To make this idea concrete, the figure below shows what such a benchmark range might look like. It presents a set of Taylor-like rules that incorporate different assumptions about the economy. Together, they form a plausible monetary policy rule range that could guide policy decisions and provide political cover in contentious moments. As of 2025Q1, the federal funds rate falls within this range—something Chair Powell could point to when criticized for not doing “enough.”
But not just any monetary policy rule will do. The benchmark range needs to be made of rules that are capable of handling negative supply shocks in a way that avoids overreacting to inflation while still preserving a credible nominal anchor. There is a framework that does exactly that: nominal GDP (NGDP) targeting.
NGDP targeting offers two key advantages over flexible inflation targeting. First, it makes it easier for the Fed to “look through” supply-driven price spikes, since this approach focuses the Fed’s attention on total dollar spending in the economy. This makes it particularly well-suited for navigating periods where inflation is rising and output is falling—the very dilemma the Fed is now beginning to face. Second, it anchors expectations around a stable nominal income growth path, giving households and firms a clear sense of the future economic environment without requiring the Fed to commit to unstable inflation-versus-employment tradeoffs in real time. Put differently, this approach allows the Fed to ignore short-term movements in inflation while still anchoring medium-run inflation. NGDP targeting, in short, would makes the Fed’s job a whole easier in this current environment. More details on NGDP targeting can be found here and here.
This very framework is what’s behind the rules shown in the figure above: a range of Taylor-like rules based on forecasts of the NGDP gap—a measure we report at the Mercatus Center that captures deviations of NGDP from its expected path. These rules vary by assumptions about the public’s forecast horizon but all share a common anchor in nominal income stabilization.
This kind of rules-based framework would provide guardrails during uncertain times and offer a steady anchor when political winds blow strong. In doing so, it could help preserve the Fed’s independence.
Conclusion
The Fed faces rising political pressure and growing economic uncertainty. In moments like these, discretion alone is not enough. By adopting a benchmark range of NGDP-based policy rules, the Fed could anchor its decisions in a transparent, credible framework—one that deflects political interference while still allowing room for informed judgment.
A rules-based safe harbor wouldn’t overly constrain the Fed. It would protect it by preserving both its independence and its effectiveness when they matter most.

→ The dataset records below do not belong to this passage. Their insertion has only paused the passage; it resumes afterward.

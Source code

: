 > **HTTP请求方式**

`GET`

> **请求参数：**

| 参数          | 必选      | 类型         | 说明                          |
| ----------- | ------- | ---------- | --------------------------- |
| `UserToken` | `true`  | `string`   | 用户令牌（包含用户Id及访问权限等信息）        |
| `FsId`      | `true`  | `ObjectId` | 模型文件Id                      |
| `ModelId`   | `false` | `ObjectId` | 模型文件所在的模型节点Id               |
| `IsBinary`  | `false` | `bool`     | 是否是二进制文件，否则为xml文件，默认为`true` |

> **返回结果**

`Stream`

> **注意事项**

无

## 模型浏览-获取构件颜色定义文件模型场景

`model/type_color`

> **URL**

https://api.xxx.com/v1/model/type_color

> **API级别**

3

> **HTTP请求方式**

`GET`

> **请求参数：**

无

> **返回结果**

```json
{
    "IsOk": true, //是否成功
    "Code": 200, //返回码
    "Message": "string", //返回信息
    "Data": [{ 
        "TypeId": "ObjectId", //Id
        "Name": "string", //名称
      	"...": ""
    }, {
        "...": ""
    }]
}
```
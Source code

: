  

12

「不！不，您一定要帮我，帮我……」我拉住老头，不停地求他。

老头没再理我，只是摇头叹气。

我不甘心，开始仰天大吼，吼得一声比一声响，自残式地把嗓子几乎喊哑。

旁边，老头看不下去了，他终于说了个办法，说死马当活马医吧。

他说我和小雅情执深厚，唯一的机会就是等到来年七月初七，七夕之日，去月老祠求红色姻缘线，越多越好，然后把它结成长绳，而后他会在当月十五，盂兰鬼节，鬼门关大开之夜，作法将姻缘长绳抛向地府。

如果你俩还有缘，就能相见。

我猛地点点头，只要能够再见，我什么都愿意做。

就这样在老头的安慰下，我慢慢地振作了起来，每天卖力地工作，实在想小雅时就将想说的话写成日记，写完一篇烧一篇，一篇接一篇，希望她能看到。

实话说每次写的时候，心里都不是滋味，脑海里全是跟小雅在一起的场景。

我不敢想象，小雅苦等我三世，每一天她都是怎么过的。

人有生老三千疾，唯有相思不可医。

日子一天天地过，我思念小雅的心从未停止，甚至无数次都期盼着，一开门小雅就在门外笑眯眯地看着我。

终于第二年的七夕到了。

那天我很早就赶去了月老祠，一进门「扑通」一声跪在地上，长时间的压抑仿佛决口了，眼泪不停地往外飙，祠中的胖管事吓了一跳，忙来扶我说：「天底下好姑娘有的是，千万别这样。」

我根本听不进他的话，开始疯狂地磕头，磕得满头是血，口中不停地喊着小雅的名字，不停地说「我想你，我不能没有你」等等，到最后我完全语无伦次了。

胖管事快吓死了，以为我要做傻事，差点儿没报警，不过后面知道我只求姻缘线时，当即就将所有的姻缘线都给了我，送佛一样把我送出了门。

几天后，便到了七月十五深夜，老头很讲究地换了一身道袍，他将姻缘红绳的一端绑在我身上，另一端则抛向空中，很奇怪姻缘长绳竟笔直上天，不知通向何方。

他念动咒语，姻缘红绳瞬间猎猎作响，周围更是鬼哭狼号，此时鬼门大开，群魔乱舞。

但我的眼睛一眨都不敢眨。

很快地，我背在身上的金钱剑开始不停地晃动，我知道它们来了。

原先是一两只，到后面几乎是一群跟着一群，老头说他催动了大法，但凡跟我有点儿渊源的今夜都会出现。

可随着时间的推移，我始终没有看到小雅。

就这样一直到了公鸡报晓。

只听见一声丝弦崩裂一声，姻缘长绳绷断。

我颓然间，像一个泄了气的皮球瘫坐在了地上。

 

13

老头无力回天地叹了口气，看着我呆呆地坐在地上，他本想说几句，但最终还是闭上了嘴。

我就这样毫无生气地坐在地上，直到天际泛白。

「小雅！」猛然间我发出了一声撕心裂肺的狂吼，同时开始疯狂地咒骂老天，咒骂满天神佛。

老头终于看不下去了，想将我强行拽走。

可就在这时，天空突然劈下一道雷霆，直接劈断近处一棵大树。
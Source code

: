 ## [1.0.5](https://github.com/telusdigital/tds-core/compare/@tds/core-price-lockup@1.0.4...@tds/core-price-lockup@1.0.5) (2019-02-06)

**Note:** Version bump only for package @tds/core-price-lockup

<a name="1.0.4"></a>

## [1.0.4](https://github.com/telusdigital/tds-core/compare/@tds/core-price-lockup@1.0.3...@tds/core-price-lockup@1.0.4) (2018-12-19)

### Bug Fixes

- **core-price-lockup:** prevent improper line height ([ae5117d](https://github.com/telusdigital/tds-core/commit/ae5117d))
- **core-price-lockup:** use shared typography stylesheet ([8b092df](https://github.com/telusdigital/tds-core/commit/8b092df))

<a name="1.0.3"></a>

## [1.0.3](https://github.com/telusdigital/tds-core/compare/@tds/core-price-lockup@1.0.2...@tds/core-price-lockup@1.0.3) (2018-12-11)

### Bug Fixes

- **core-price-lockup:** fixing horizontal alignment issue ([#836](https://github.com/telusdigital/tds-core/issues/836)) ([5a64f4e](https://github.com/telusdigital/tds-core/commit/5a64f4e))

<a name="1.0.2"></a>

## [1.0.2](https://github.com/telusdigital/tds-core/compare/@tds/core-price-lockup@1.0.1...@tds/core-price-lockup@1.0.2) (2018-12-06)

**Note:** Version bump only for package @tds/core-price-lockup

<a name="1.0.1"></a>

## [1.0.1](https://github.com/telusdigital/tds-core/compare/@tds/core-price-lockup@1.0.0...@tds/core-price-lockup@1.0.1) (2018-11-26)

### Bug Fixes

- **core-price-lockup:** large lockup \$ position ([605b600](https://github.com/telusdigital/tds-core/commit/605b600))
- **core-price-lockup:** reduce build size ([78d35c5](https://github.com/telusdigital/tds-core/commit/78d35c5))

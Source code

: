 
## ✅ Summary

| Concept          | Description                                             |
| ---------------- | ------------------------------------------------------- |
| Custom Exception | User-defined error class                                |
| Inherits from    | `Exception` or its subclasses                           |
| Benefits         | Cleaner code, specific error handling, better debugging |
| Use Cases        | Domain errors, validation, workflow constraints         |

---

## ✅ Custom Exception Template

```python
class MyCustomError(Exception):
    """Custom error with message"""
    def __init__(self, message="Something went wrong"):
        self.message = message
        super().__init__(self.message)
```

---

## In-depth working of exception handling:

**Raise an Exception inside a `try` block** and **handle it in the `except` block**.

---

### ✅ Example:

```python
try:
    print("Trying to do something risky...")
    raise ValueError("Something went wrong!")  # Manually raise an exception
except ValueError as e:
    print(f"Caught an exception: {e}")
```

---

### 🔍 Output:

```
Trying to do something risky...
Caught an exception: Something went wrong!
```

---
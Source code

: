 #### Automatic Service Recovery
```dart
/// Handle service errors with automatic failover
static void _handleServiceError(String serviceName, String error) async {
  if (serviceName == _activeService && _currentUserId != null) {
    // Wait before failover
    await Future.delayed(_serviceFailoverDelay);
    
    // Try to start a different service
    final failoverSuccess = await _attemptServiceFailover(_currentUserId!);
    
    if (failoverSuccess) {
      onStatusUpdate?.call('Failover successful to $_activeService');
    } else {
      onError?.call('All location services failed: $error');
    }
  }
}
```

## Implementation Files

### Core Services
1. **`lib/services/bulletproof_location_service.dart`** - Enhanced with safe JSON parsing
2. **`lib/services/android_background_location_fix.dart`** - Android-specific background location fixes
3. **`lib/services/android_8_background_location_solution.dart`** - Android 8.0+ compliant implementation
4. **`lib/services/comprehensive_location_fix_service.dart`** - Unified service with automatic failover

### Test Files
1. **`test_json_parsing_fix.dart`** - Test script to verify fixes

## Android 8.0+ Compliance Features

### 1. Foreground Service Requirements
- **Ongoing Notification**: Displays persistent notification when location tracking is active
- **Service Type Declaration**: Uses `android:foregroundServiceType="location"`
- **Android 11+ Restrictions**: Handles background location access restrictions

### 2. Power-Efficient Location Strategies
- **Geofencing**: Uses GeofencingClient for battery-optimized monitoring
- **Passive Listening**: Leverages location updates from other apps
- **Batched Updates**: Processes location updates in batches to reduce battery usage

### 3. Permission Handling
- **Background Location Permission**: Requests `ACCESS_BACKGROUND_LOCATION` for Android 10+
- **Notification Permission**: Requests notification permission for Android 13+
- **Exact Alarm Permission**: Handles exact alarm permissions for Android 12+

CRITIQUE: I am a microeconomist, so i am wrong about little things, but isn't the easiest way to increase nominal GDP growth is to pump up the money supply? Didn't the Carter Admin do that which resulted in double digit inflation? And didn't Volker have to come in and raise interest rates to bring inflation expectations down. SUGGESTION: run this solution against post war data using standard macro models see how it would have performed.